Kimmel was pulled from the air by ABC’s owner Disney last Wednesday amid pressure from Trump’s Federal Communications Commission chairman, Brendan Carr, over his comments about Kirk’s alleged killer.
After a lengthy standing ovation and chants of his name, Kimmel began his monologue with a few jokes before getting to the heart of the matter.
Kimmel thanked his fellow late-night hosts for their support, as well as the “courage” shown by uncommon allies—including Sen. Ted Cruz—“who don’t support my show and what I believe, but support my right to share those beliefs anyway.”
“I’ve been hearing a lot about what I need to say and do tonight, and the truth is, I don’t think what I have to say is going to make much of a difference,” Kimmel said. “If you like me, you like me; if you don’t, you don’t. I have no illusions about changing anyone’s mind.”
Kimmel then addressed Kirk’s murder, and his previous comments that ignited the firestorm.
“I want to make something clear, because it’s important to me as a human, and that is you understand that it was never my intention to make light of the murder of a young man,” he said, choking up.
“I don’t think there’s anything funny about it. I posted a message on Instagram on the day he was killed sending love to his family and asking for compassion—and I meant it. And I still do,“ Kimmel said.
“Nor was it my intention to blame any specific group for the actions. It was a deeply disturbed individual. That was really the opposite of the point I was trying to make, but to some, that felt ill-timed or unclear or maybe both, and for those who think I did point a finger, I get why you’re upset,” he continued.
“If the situation was reversed, there’s a good chance I would have felt the same way.
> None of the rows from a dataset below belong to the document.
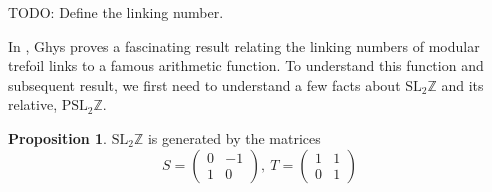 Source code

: \documentclass[12pt,twoside]{reedthesis}
\theoremstyle{definition}
\newtheorem{prop}[thm]{Proposition}
\newcommand{\Z}{\mathbb{Z}}
\newcommand{\SLZ}{\mathrm{SL}_2{\Z}}
\newcommand{\PSLZ}{\mathrm{PSL}_2{\Z}}
\newcommand{\TODO}[1]{{\color{todopink}\textsf{TODO: #1}}}
\begin{document}
\TODO{Define the linking number.}

In \cite{ghys2007}, Ghys proves a fascinating result relating the linking numbers of modular trefoil links to a famous arithmetic function.
To understand this function and subsequent result, we first need to understand a few facts about $\SLZ$ and its relative, $\PSLZ$.

\begin{prop}
  $\SLZ$ is generated by the matrices
  \begin{equation*}
    S = \begin{pmatrix}
      0 & -1 \\
      1 & 0
    \end{pmatrix},\
    T = \begin{pmatrix}
      1 & 1 \\
      0 & 1
    \end{pmatrix}
  \end{equation*}
\end{prop}
\end{document}
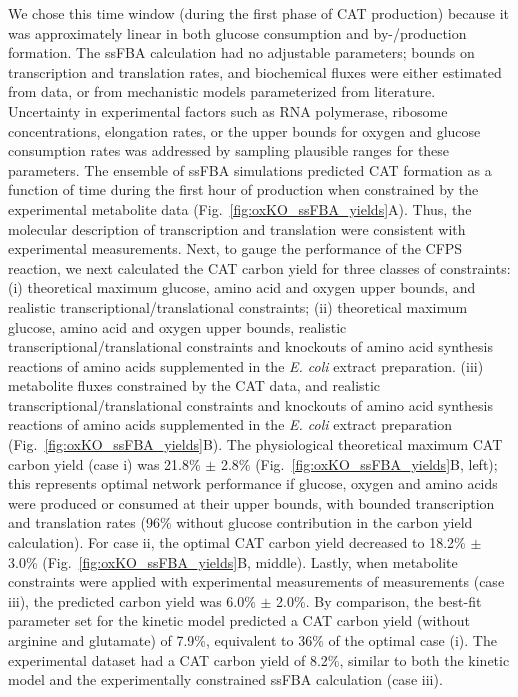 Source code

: \documentclass[12pt]{article}
\begin{document}
We chose this time window (during the first phase of CAT production) because it was approximately linear in both glucose consumption and by-/production formation.
The ssFBA calculation had no adjustable parameters; bounds on transcription and translation rates, and biochemical fluxes were either estimated from data, or
from mechanistic models parameterized from literature.
Uncertainty in experimental factors such as RNA polymerase, ribosome concentrations, elongation rates, or the upper bounds for oxygen and glucose consumption rates was addressed
by sampling plausible ranges for these parameters.
The ensemble of ssFBA simulations predicted CAT formation as a function of time during the first hour of production when constrained by the experimental metabolite data (Fig.~\ref{fig:oxKO_ssFBA_yields}A).
Thus, the molecular description of transcription and translation were consistent with experimental measurements.
Next, to gauge the performance of the CFPS reaction, we next calculated the CAT carbon yield for three classes of constraints:
(i) theoretical maximum glucose, amino acid and oxygen upper bounds, and realistic transcriptional/translational constraints;
(ii) theoretical maximum glucose, amino acid and oxygen upper bounds, realistic transcriptional/translational constraints and knockouts of amino acid synthesis reactions of amino acids supplemented in the \textit{E. coli} extract preparation.  
(iii) metabolite fluxes constrained by the CAT data, and realistic transcriptional/translational constraints and knockouts of amino acid synthesis reactions of amino acids supplemented in the \textit{E. coli} extract preparation (Fig.~\ref{fig:oxKO_ssFBA_yields}B).
The physiological theoretical maximum CAT carbon yield (case i) was 21.8\% $\pm$ 2.8\% (Fig.~\ref{fig:oxKO_ssFBA_yields}B, left); this represents optimal network performance if glucose, oxygen and amino acids were produced or consumed at their upper bounds, with bounded transcription and translation rates (96\% without glucose contribution in the carbon yield calculation).
For case ii, the optimal CAT carbon yield decreased to 18.2\% $\pm$ 3.0\% (Fig.~\ref{fig:oxKO_ssFBA_yields}B, middle).
Lastly, when metabolite constraints were applied with experimental measurements of measurements (case iii), the predicted carbon yield was 6.0\% $\pm$ 2.0\%.
By comparison, the best-fit parameter set for the kinetic model predicted a CAT carbon yield (without arginine and glutamate) of 7.9\%, equivalent to 36\% of the optimal case (i).
The experimental dataset had a CAT carbon yield of 8.2\%, similar to both the kinetic model and the experimentally constrained ssFBA calculation (case iii).
\end{document}
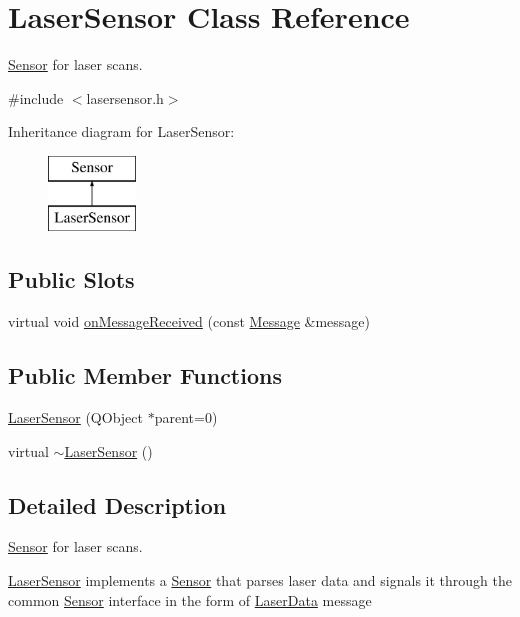 \hypertarget{classLaserSensor}{
\section{LaserSensor Class Reference}
\label{classLaserSensor}
}


\hyperlink{classSensor}{Sensor} for laser scans.  




{\ttfamily \#include $<$lasersensor.h$>$}

Inheritance diagram for LaserSensor:\begin{figure}[H]
\begin{center}
\leavevmode
\includegraphics[height=2.000000cm]{classLaserSensor}
\end{center}
\end{figure}
\subsection*{Public Slots}
\begin{DoxyCompactItemize}
\item 
virtual void \hyperlink{classLaserSensor_aa7b966f0849ce5c43920480abcae50f0}{onMessageReceived} (const \hyperlink{classMessage}{Message} \&message)
\end{DoxyCompactItemize}
\subsection*{Public Member Functions}
\begin{DoxyCompactItemize}
\item 
\hyperlink{classLaserSensor_a342c1557c4dbfa0401efa0c50dc0c6fb}{LaserSensor} (QObject $\ast$parent=0)
\item 
virtual \hyperlink{classLaserSensor_a3a1c45b4a6206163c713dbeec1d5d735}{$\sim$LaserSensor} ()
\end{DoxyCompactItemize}


\subsection{Detailed Description}
\hyperlink{classSensor}{Sensor} for laser scans. 

\hyperlink{classLaserSensor}{LaserSensor} implements a \hyperlink{classSensor}{Sensor} that parses laser data and signals it through the common \hyperlink{classSensor}{Sensor} interface in the form of \hyperlink{classLaserData}{LaserData} message

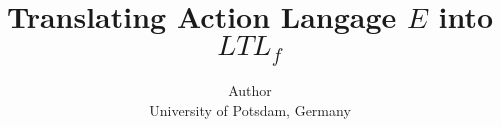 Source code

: \documentclass[a4paper]{article}
\begin{document}
\title{Translating Action Langage $E$ into $LTL_f$}

\author{%
  Author\\
  University of Potsdam, Germany
}

\maketitle


%
%
%
%
%

\printbibliography{}
\end{document}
I have many friends and family members on the other side who I love and remain close to, even though we don’t agree on politics at all. I don’t think the murderer who shot Charlie Kirk represents anyone. This was a sick person who believed violence was a solution, and it isn’t. It isn’t ever.”
Kimmel then forcefully pushed back on the FCC and Carr.
Carr pressuring Disney was not only “a direct violation of the First Amendment,” Kimmel said, but it “is not a particularly intelligent threat to make in public.”
“Ted Cruz said he sounded like a mafioso. I don’t know. If you want to hear a mob boss make a threat like that, you have to hide a microphone in a deli and park outside in a van with a tape recorder all night long.”
Kimmel also used Carr’s own words against him—pointing to a 2022 tweet in which he agreed with then-President Joe Biden by praising political satire as “one of the oldest and most important forms of free speech.”

And as for Trump, Kimmel joked: “He might have to release the Epstein files to distract us from this—now!”
“Our leader celebrates Americans losing their livelihoods because he can’t take a joke,” Kimmel said.
“He was somehow able to squeeze Colbert out of CBS. Then he turned his sights on me. And now he’s openly rooting for NBC to fire Jimmy Fallon and Seth Meyers, and the hundreds of Americans who work for their shows, who don’t make millions of dollars,” he noted.

“And I hope that if that happens, or if there’s even any hint of that happening, you will be 10 times as loud as you were this week. We have to speak out against this.”